In the first chapter, he explained how one extended family, the Patels from the state of Gujurat in India, managed to buy up more than half of all motels in the United States using this investment philosophy. He followed up with another Indian-American, also from Gujurat, who had built his own empire using these principles and his extended family.

To show that you need not come from Gujurat or have a big family to succeed with Dhandho methods, the author offered the example of Richard Branson and Virgin Atlantic. Similarly, an unrelated entrepreneur in Pakistan, Lakshmi Mittal, used this approach to build a steel mill empire from “a tiny capital base” (it became part of ArcelorMittal (MT, Financial)). And Pabrai cited his own success with TransTech, a tech company he founded in 1991 with $100,000, including $70,000 of credit card debt. Nine years later, he sold it for “several million dollars.”

So how do the rest of us use the Dhandho method? How do we invest in companies with low risk and high returns? To answer that, Pabrai offers his nine-point framework:

  1. Focus on buying an existing business rather than starting a new one. An existing business has a financial history that can be analyzed.
  2. Shades of Warren Buffett (Trades, Portfolio): Buy a simple business in an industry that is changing very slowly. The motel business is an obvious example, as are most of the companies Buffett has bought.
  3. Look for distressed companies in distressed industries. Mittal, for example, “loaded up on assets in severely distressed businesses in a severely distressed industry in severely distressed countries and geographies.”
  4. Buy companies with competitive moats. In the case of the Patel motels, that meant a low-cost advantage. For Branson, the moat is made up of his brand, which promises an innovative product or service, and from his ability to execute “brilliantly.”
  5. When the odds are in your favor, bet heavily. As we saw in the case of Papa Patel and his motel, he was working with very good odds. If he had failed, he would have lost a few thousand dollars, but if he won, he would get more than 20 times his money back.
  6. Focus on arbitrage. This practice generally involves exploiting price differences between two places or among financial instruments. In the case of Lakshmi Mittal, this involved buying steel companies assets for practically nothing, streamlining their operations and becoming a low-cost producer (for a low-cost moat).
  7. Classic value investing: Buy companies that are selling for far less than their intrinsic value. This provides powerful protection against buying at a less than optimal price and surprises that may emerge after buying.
  8. Watch for low-risk, high-uncertainty businesses. Note here the switch from “high returns” to “high uncertainty.” Pabrai wrote, “Dhandho entrepreneurs first focus on minimizing downside risk. Low-risk situations, by definition, have low downsides. The high uncertainty can be dealt with by conservatively handicapping the range of possible outcomes.”
  9. Be a copycat, not an innovator. The author observed that only one Patel family had to be innovative, the rest could take up the original business model by simply copying the first family in the motel business. Even in his own TransTech business, he said he got the idea from his employer at the time, but the company had declined to pursue it.
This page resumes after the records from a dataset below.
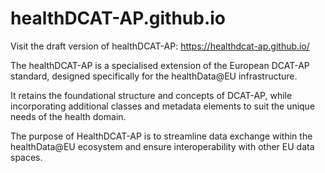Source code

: # healthDCAT-AP.github.io
Visit the draft version of healthDCAT-AP: https://healthdcat-ap.github.io/

The healthDCAT-AP is a specialised extension of the European DCAT-AP standard, designed specifically for the healthData@EU infrastructure.

It retains the foundational structure and concepts of DCAT-AP, while incorporating additional classes and metadata elements to suit the unique needs of the health domain.

The purpose of HealthDCAT-AP is to streamline data exchange within the healthData@EU ecosystem and ensure interoperability with other EU data spaces.

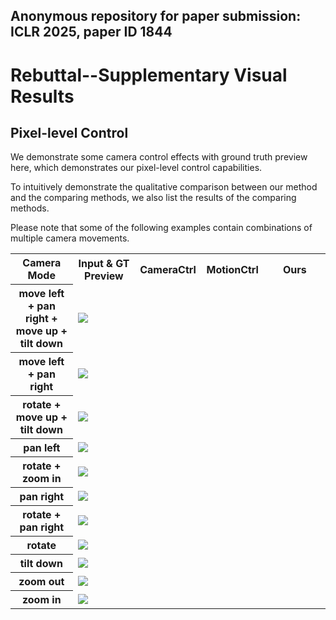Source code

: ## Anonymous repository for paper submission: ICLR 2025, paper ID 1844

# Rebuttal--Supplementary Visual Results

## Pixel-level Control

We demonstrate some camera control effects with ground truth preview here, which demonstrates our pixel-level control capabilities.

To intuitively demonstrate the qualitative comparison between our method and the comparing methods, we also list the results of the comparing methods.

Please note that some of the following examples contain combinations of multiple camera movements.

<table>
  <tr>
    <th width=20% style="text-align:center">Camera Mode</th>
    <th width=20% style="text-align:center">Input & GT Preview</th>
    <th width=20% style="text-align:center">CameraCtrl</th>
    <th width=20% style="text-align:center">MotionCtrl</th>
    <th width=20% style="text-align:center">Ours</th>
  </tr>
  <tr>
    <th width=20% style="text-align:center">move left + pan right + move up + tilt down</th>
    <td colspan="4" ><img src="gif/pixel/20241002002519.gif"></td>
  </tr>
  <tr>
    <th width=20% style="text-align:center">move left + pan right</th>
    <td colspan="4" ><img src="gif/pixel/20240906132533.gif"></td>
  </tr>
  <tr>
    <th width=20% style="text-align:center">rotate + move up + tilt down</th>
    <td colspan="4" ><img src="gif/pixel/20241120012823.gif"></td>
  </tr>
  <tr>
    <th width=20% style="text-align:center">pan left</th>
    <td colspan="4" ><img src="gif/pixel/004-3.gif"></td>
  </tr>
  <tr>
    <th width=20% style="text-align:center">rotate + zoom in</th>
    <td colspan="4" ><img src="gif/pixel/20241120011336.gif"></td>
  </tr>
  <tr>
    <th width=20% style="text-align:center">pan right</th>
    <td colspan="4" ><img src="gif/pixel/006-2.gif"></td>
  </tr>
  <tr>
    <th width=20% style="text-align:center">rotate + pan right</th>
    <td colspan="4" ><img src="gif/pixel/20241120015213.gif"></td>
  </tr>
  <tr>
    <th width=20% style="text-align:center">rotate</th>
    <td colspan="4" ><img src="gif/pixel/007-3.gif"></td>
  </tr>
  <tr>
    <th width=20% style="text-align:center">tilt down</th>
    <td colspan="4" ><img src="gif/pixel/011-0.gif"></td>
  </tr>
  <tr>
    <th width=20% style="text-align:center">zoom out</th>
    <td colspan="4" ><img src="gif/pixel/20241001223430.gif"></td>
  </tr>
  <tr>
    <th width=20% style="text-align:center">zoom in</th>
    <td colspan="4" ><img src="gif/pixel/20241002000913.gif"></td>
  </tr>
</table>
Not listed among the items in Pabrai’s framework are patience and discipline, an extension of the idea that when the odds are in your favor, you should bet heavily:

“It is not too different from all five of our Dhandho entrepreneurs. They’ve all concentrated their capital and their bets. Most of the time they either do nothing or place miniscule bets (Branson). Every once in a while, they encounter overwhelming odds in their favor. At such times, they act decisively and place a large bet.”

Disclosure: I do not own shares in any company listed, and do not expect to buy any in the next 72 hours.